Thursday, March 1, 2012
The Flapper, June 1922
I lead with an image I can tell I picked up from Mr. Door Tree's fantastic blog. Here's Louise Brooks, Kansas girl, who helped to popularize the bobbed haircut reading an issue of Smart Set with a Henry Clive beauty on the cover. I'll blog on that magazine at some point, but for now she'll do as a nice leading photo, as I always love pictures of celebrities with magazines. Here the stylish magazine seems just a prop, I can't say whether Louise actually enjoyed the publication.
So I had been kicking around ideas about where to begin with the magazines of the 20s that birthed the girlie pulp. I've been re-reading Frederick Lewis Allen's Only Yesterday which I've read previously as a text for an undergraduate class on 20s cinema. It's pretty wild, I can't remember reading it as I go through even though I underlined and starred all sorts of bits that stuck out as I had an obnoxious habit of doing in younger days. I guess that's one of the joys of middle age, you can revisit a book and it's just as fresh the second time, geez. Allen's book was written just as the decade ended in 1931, upending the idea that history needs to settle a while before it can be chronicled and understood. I'm enjoying the read for sure, Allen packs in all sorts of happenings and thoughts on the decade and notices a lot of things that more sober histories might overlook. Looking back at the 20th century, the decades that immediately hop out as culturally turbulent are the 20s and the 60s, and the cultural revolutions of the 20s were compounded by revolutions in industry and were also influenced by the experiences of WWI and Prohibition. I recently watched Ken Burns' documentary, Prohibition, and have been slowly watching through HBO's Boardwalk Empire (which has many nice shots of period magazines) and still it's hard to grasp the mood of the 20s.

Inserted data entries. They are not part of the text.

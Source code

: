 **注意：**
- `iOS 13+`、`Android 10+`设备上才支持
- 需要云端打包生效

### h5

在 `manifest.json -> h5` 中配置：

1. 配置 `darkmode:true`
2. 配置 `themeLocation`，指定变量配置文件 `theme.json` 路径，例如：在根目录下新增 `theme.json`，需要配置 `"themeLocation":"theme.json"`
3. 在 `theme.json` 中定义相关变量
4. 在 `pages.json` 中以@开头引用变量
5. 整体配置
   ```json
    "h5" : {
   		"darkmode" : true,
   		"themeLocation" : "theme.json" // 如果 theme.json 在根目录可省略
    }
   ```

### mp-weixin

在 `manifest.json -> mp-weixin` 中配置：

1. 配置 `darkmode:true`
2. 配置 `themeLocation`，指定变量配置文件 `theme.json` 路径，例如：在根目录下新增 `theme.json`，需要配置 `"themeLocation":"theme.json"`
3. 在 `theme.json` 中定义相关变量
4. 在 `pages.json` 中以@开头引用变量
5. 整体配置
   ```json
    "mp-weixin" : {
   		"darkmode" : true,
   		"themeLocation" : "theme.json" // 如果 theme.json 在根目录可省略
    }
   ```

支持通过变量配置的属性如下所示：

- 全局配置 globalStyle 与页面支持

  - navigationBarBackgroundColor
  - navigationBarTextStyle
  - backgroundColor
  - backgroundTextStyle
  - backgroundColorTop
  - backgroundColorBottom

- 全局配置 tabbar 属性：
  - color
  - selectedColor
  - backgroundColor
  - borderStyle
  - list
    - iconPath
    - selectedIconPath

For magazine publishers, the 20s were the high point of production. Gerald Jones' Men of Tomorrow notes that at one point early in the decade, there were over 2,000 magazines in production, absolutely incredible. Smaller and smaller publishers were getting into the business exploiting markets too obscure or risque for the established industry at the same time intellectuals and enthusiasts of all sorts were publishing mags for a voracious public's reading appetites. At the beginning of the decade, radio was virtually unheard of, and movies hadn't gotten to all of America. Before the prevalence of the automobile (ownership tripled during the decade), more Americans entertained themselves at home. The simple fact is that Americans of that era read far more than we do today and print was the primary medium in which we sought entertainment . As a collector of all varieties of vintage magazines, it quickly dawned on me that the American public used to be far more literate, whether we're talking about a random farmer's magazine or The Saturday Evening Post. But, I've wondered off here. I'll be blogging about the 20s for a while in this series and maybe I'll manage to wrap my head around the decade a little better by the time I'm done, but today I want to start with one possible root cause for all the commotion, women.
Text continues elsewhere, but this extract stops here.